# Work to be completed
The expected result is a verbatim repetition of the lines from the start of the entries through the line containing "Vi skal i \pycsp", with the pictures removed.

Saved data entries
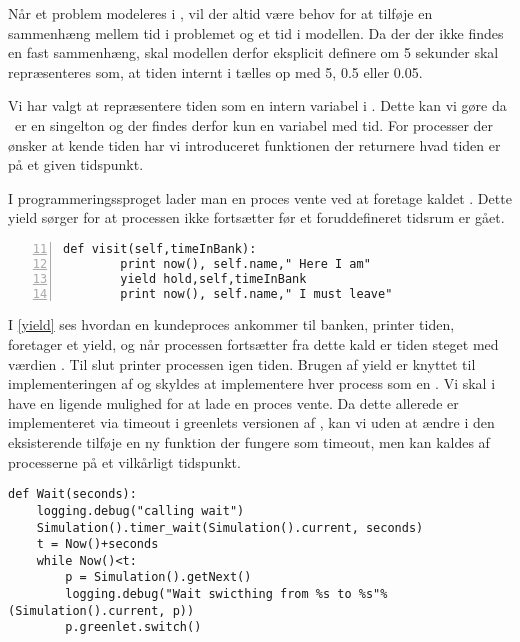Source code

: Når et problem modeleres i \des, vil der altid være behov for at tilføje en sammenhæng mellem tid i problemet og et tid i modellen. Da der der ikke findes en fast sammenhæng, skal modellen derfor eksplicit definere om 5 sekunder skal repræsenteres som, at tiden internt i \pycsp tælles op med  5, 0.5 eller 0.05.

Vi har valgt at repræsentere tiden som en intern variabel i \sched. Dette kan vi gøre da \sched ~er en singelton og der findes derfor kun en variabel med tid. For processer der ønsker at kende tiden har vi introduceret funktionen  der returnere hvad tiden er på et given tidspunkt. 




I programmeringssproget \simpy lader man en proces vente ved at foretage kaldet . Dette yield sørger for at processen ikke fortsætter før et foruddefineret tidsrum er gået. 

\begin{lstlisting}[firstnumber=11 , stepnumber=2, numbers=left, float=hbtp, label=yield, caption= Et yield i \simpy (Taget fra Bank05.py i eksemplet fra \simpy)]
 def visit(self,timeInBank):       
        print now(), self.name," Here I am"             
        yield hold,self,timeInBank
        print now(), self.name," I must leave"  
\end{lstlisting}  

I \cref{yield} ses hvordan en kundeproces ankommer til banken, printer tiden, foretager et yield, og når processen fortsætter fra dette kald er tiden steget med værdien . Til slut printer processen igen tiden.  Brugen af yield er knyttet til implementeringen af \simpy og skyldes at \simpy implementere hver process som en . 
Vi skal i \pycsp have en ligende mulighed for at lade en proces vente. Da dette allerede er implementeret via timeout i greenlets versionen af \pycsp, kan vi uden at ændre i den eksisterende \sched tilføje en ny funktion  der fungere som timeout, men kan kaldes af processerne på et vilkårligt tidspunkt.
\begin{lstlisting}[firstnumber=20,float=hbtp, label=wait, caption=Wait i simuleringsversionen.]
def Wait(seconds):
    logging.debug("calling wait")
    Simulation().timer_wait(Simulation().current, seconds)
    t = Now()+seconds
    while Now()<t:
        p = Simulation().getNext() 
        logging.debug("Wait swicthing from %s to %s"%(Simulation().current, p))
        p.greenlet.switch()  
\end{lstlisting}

# Finished task
Source code

: Når et problem modeleres i \des, vil der altid være behov for at tilføje en sammenhæng mellem tid i problemet og et tid i modellen. Da der der ikke findes en fast sammenhæng, skal modellen derfor eksplicit definere om 5 sekunder skal repræsenteres som, at tiden internt i \pycsp tælles op med  5, 0.5 eller 0.05.

Vi har valgt at repræsentere tiden som en intern variabel i \sched. Dette kan vi gøre da \sched ~er en singelton og der findes derfor kun en variabel med tid. For processer der ønsker at kende tiden har vi introduceret funktionen  der returnere hvad tiden er på et given tidspunkt. 




I programmeringssproget \simpy lader man en proces vente ved at foretage kaldet . Dette yield sørger for at processen ikke fortsætter før et foruddefineret tidsrum er gået. 

\begin{lstlisting}[firstnumber=11 , stepnumber=2, numbers=left, float=hbtp, label=yield, caption= Et yield i \simpy (Taget fra Bank05.py i eksemplet fra \simpy)]
 def visit(self,timeInBank):       
        print now(), self.name," Here I am"             
        yield hold,self,timeInBank
        print now(), self.name," I must leave"  
\end{lstlisting}  

I \cref{yield} ses hvordan en kundeproces ankommer til banken, printer tiden, foretager et yield, og når processen fortsætter fra dette kald er tiden steget med værdien . Til slut printer processen igen tiden.  Brugen af yield er knyttet til implementeringen af \simpy og skyldes at \simpy implementere hver process som en . 
Vi skal i \pycsp have en ligende mulighed for at lade en proces vente. Da dette allerede er implementeret via timeout i greenlets versionen af \pycsp, kan vi uden at ændre i den eksisterende \sched tilføje en ny funktion  der fungere som timeout, men kan kaldes af processerne på et vilkårligt tidspunkt.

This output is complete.